→ DIRECTIONS FOR THIS TASK:
Print out each record, keeping it identical to the original.

→ Plain-text document sources:
[Start of section]

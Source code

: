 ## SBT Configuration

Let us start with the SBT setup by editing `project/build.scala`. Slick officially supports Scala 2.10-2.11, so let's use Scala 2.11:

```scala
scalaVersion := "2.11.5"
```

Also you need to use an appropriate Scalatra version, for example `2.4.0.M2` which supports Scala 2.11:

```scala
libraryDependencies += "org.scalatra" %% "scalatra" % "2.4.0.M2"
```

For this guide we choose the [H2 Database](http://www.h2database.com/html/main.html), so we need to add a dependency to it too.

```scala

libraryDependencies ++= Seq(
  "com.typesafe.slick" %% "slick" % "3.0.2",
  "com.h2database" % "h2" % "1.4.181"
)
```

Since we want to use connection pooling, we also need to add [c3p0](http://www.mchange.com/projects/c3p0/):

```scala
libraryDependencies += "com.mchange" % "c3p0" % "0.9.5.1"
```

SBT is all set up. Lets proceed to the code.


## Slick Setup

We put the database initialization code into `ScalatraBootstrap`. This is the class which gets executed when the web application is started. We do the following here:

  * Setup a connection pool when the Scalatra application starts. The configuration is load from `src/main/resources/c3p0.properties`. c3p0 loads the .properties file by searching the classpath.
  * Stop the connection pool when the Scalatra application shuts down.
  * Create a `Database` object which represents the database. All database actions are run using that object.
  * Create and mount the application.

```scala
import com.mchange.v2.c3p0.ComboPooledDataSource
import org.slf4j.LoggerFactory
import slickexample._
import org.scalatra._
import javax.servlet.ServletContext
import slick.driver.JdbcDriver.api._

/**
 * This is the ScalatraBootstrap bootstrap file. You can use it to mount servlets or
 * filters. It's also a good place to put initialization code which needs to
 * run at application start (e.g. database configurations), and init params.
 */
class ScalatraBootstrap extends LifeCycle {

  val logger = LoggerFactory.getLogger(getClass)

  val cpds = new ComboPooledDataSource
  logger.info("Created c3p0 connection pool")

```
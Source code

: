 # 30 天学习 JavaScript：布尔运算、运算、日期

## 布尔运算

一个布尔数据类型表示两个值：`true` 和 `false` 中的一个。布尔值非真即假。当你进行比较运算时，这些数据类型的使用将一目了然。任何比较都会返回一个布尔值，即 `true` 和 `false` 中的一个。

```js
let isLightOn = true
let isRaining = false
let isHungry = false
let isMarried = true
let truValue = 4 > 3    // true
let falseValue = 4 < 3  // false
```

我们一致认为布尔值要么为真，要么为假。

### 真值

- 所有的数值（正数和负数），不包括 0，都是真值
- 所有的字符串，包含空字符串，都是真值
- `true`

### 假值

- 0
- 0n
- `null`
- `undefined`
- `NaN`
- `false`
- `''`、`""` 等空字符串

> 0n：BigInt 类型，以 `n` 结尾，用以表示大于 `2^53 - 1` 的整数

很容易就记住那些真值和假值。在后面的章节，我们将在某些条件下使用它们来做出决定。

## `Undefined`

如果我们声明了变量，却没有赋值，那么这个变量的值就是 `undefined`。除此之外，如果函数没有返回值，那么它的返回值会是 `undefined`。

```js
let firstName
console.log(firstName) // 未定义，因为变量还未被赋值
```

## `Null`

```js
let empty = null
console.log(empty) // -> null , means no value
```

[End of section]

→ YOUR RESPONSE:
Source code

: ## SBT Configuration

Let us start with the SBT setup by editing `project/build.scala`. Slick officially supports Scala 2.10-2.11, so let's use Scala 2.11:

```scala
scalaVersion := "2.11.5"
```

Also you need to use an appropriate Scalatra version, for example `2.4.0.M2` which supports Scala 2.11:

```scala
libraryDependencies += "org.scalatra" %% "scalatra" % "2.4.0.M2"
```

For this guide we choose the [H2 Database](http://www.h2database.com/html/main.html), so we need to add a dependency to it too.

```scala

libraryDependencies ++= Seq(
  "com.typesafe.slick" %% "slick" % "3.0.2",
  "com.h2database" % "h2" % "1.4.181"
)
```

Since we want to use connection pooling, we also need to add [c3p0](http://www.mchange.com/projects/c3p0/):

```scala
libraryDependencies += "com.mchange" % "c3p0" % "0.9.5.1"
```

SBT is all set up. Lets proceed to the code.


## Slick Setup

We put the database initialization code into `ScalatraBootstrap`. This is the class which gets executed when the web application is started. We do the following here:

  * Setup a connection pool when the Scalatra application starts. The configuration is load from `src/main/resources/c3p0.properties`. c3p0 loads the .properties file by searching the classpath.
  * Stop the connection pool when the Scalatra application shuts down.
  * Create a `Database` object which represents the database. All database actions are run using that object.
  * Create and mount the application.

```scala
import com.mchange.v2.c3p0.ComboPooledDataSource
import org.slf4j.LoggerFactory
import slickexample._
import org.scalatra._
import javax.servlet.ServletContext
import slick.driver.JdbcDriver.api._

/**
 * This is the ScalatraBootstrap bootstrap file. You can use it to mount servlets or
 * filters. It's also a good place to put initialization code which needs to
 * run at application start (e.g. database configurations), and init params.
 */
class ScalatraBootstrap extends LifeCycle {

  val logger = LoggerFactory.getLogger(getClass)

  val cpds = new ComboPooledDataSource
  logger.info("Created c3p0 connection pool")

```
Source code

: # 30 天学习 JavaScript：布尔运算、运算、日期

## 布尔运算

一个布尔数据类型表示两个值：`true` 和 `false` 中的一个。布尔值非真即假。当你进行比较运算时，这些数据类型的使用将一目了然。任何比较都会返回一个布尔值，即 `true` 和 `false` 中的一个。

```js
let isLightOn = true
let isRaining = false
let isHungry = false
let isMarried = true
let truValue = 4 > 3    // true
let falseValue = 4 < 3  // false
```

我们一致认为布尔值要么为真，要么为假。

### 真值

- 所有的数值（正数和负数），不包括 0，都是真值
- 所有的字符串，包含空字符串，都是真值
- `true`

### 假值

- 0
- 0n
- `null`
- `undefined`
- `NaN`
- `false`
- `''`、`""` 等空字符串

> 0n：BigInt 类型，以 `n` 结尾，用以表示大于 `2^53 - 1` 的整数

很容易就记住那些真值和假值。在后面的章节，我们将在某些条件下使用它们来做出决定。

## `Undefined`

如果我们声明了变量，却没有赋值，那么这个变量的值就是 `undefined`。除此之外，如果函数没有返回值，那么它的返回值会是 `undefined`。

```js
let firstName
console.log(firstName) // 未定义，因为变量还未被赋值
```

## `Null`

```js
let empty = null
console.log(empty) // -> null , means no value
```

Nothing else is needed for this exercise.